E o furacão Sandy passou. Apesar de não ter sido um dos mais fortes (categoria 1, na escala até 5), deixou um enorme rastro de destruição. Mais de meia centena de mortos, sete milhões de habitações e lojas sem eletricidade, sistemas de transporte paralisados, prejuízos de 20 bilhões de dólares em 15 estados da costa leste dos Estados Unidos. No Caribe, por onde esteve antes, o estrago foi também grande, com o número de mortos chegando a 70.

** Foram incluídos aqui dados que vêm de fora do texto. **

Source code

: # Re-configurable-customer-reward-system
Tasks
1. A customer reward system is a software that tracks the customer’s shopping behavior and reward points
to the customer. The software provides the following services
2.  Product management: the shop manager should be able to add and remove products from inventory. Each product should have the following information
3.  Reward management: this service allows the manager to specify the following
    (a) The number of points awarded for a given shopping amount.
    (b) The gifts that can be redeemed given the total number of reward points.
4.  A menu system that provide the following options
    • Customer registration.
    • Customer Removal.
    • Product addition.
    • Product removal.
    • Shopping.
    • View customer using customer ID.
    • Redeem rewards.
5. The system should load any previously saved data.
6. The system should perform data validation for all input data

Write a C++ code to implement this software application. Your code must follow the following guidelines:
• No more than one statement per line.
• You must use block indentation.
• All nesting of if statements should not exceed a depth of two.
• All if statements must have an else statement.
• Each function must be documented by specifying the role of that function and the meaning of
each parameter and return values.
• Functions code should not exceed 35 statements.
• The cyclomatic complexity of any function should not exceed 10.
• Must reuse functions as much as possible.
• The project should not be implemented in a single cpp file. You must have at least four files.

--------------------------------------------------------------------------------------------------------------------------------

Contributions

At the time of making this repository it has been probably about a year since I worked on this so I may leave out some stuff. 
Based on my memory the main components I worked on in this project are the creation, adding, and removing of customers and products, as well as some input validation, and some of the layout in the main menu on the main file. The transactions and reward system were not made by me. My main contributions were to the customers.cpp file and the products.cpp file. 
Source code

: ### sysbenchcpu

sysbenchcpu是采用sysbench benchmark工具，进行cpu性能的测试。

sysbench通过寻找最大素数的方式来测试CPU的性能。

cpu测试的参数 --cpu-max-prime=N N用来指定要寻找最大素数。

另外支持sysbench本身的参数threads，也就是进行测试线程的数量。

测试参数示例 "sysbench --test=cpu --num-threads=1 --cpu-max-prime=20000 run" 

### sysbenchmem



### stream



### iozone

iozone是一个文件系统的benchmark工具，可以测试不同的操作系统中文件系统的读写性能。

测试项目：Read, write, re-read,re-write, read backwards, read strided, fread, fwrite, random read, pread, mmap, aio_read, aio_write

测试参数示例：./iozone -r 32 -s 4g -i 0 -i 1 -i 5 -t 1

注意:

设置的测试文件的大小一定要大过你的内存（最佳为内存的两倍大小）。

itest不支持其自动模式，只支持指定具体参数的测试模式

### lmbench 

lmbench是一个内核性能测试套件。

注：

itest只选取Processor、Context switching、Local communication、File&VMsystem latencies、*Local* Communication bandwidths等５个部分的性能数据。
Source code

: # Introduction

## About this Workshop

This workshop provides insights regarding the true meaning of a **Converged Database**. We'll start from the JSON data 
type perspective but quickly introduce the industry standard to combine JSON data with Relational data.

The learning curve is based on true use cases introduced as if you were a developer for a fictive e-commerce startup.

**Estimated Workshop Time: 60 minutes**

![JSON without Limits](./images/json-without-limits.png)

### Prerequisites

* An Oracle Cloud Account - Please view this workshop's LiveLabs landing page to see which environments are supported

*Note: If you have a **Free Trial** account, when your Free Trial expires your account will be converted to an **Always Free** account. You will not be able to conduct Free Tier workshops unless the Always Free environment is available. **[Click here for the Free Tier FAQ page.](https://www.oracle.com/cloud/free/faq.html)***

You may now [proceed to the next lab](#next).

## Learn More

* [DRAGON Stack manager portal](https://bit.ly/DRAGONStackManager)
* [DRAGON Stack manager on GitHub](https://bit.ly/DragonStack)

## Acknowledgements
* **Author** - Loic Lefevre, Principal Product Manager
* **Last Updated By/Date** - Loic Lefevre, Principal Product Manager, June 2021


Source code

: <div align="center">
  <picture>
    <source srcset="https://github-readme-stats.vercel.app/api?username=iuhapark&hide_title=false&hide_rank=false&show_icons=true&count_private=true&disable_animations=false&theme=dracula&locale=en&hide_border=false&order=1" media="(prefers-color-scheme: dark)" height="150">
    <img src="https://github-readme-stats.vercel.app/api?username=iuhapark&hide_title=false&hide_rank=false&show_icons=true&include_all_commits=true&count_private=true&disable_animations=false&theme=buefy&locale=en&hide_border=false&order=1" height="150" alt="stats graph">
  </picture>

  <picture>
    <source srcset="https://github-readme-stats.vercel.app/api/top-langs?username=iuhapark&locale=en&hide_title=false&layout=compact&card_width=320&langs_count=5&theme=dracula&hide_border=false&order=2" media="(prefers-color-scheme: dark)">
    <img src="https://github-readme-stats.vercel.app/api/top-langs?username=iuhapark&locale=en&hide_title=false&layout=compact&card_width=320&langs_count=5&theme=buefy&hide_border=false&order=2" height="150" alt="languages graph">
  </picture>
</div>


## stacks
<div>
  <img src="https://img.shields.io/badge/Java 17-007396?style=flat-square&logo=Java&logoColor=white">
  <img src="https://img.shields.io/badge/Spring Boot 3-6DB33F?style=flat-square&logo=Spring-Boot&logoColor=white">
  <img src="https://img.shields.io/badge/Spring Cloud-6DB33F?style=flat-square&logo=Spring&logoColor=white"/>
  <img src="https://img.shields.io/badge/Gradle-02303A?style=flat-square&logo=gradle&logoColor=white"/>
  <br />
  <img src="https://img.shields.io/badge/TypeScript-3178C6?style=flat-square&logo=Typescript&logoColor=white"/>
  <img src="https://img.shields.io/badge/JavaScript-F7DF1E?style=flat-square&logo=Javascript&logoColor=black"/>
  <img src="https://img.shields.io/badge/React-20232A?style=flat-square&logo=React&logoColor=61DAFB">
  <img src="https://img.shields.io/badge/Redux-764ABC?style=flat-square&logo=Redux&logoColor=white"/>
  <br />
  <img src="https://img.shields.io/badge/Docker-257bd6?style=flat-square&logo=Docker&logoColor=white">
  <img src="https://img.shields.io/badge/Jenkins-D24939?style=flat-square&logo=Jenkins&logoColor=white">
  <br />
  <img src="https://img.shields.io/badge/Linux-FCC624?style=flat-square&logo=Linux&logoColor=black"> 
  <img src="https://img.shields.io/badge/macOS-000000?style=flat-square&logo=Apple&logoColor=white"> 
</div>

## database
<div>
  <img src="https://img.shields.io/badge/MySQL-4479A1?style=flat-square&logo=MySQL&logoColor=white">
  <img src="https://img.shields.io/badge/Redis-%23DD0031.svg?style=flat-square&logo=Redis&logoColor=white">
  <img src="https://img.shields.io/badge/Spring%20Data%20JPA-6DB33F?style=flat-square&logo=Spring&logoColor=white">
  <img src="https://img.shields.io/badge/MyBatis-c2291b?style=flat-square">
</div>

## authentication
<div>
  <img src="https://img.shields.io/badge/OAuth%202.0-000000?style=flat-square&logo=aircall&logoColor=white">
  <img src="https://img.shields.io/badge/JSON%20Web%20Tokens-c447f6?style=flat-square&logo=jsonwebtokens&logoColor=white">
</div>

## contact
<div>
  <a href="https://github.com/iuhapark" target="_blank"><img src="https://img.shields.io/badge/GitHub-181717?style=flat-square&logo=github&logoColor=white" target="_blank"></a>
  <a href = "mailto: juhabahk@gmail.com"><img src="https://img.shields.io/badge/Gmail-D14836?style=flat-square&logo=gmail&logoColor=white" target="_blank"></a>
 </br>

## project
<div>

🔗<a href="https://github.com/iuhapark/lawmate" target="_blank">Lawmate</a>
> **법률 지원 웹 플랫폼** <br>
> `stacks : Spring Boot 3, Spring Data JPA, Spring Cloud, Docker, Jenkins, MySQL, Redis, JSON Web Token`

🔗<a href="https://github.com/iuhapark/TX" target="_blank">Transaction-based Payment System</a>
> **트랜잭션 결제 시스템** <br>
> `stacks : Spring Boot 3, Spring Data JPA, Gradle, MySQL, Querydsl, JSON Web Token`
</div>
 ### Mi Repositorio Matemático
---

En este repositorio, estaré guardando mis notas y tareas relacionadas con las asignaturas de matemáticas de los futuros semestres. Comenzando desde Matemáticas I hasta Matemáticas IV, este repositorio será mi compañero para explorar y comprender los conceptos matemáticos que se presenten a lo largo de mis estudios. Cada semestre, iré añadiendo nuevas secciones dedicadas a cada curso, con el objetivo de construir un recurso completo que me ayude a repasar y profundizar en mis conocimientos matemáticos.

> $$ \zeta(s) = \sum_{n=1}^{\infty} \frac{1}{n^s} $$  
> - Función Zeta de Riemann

Novidade mesmo quase não há. Furacões e tempestades fazem parte da história do Atlântico Norte e do Caribe. LI Express (1938), Carol (1954), Dona (1960), Gloria (1985), Grace (1991), Felix (1995), Bertha (1996), Irene (2011). São alguns nomes e respectivas datas dos eventos que causaram estragos, especialmente na região de Nova York. Dessa vez o furacão chegou na mesma época (halloween) e com características muito semelhantes as da tempestade Grace, de 1991, conhecida como "the perfect storm" e retratada em longa metragem de mesmo nome.
Apesar de considerada a maior tempestade a afetar a região (uma das mais populosas da América do Norte) desde que os registros começaram em 1851, Sandy não chega a surpreender. Cientistas vêm alertando sobre os crescentes riscos com eventos climáticos extremos há pelo menos uma década. "E a mudança climática está aumentando estes riscos, com três entre os 10 eventos mais importantes em termos de estragos desde 1900 tendo ocorrido nos últimos dois anos e meio", lembra Ben Strauss, diretor do programa de elevação do nível do mar do Grupo de Pesquisa do Clima de Princeton, Nova Jersey.
Coincidências não existem
É interessante que apenas poucos dias antes da super-tempestade tirar do ar até o pregão de Wallstreet, um estudo sobre os impactos da mudança climática foi publicado na revista Nature, uma das mais prestigiadas do planeta. O artigo assinado por um cientista da África do Sul (Universidade de Witwatersrand) e outro da Grâ-Bretanha (Universidade de Exeter) critica de maneira contundente as políticas locais, regionais e internacionais de combate ao aquecimento global, focadas principalmente na redução das emissões de CO2. Em outras palavras, políticas de mitigação, menina dos olhos até mesmo das respeitadas agências da ONU que tratam do problema.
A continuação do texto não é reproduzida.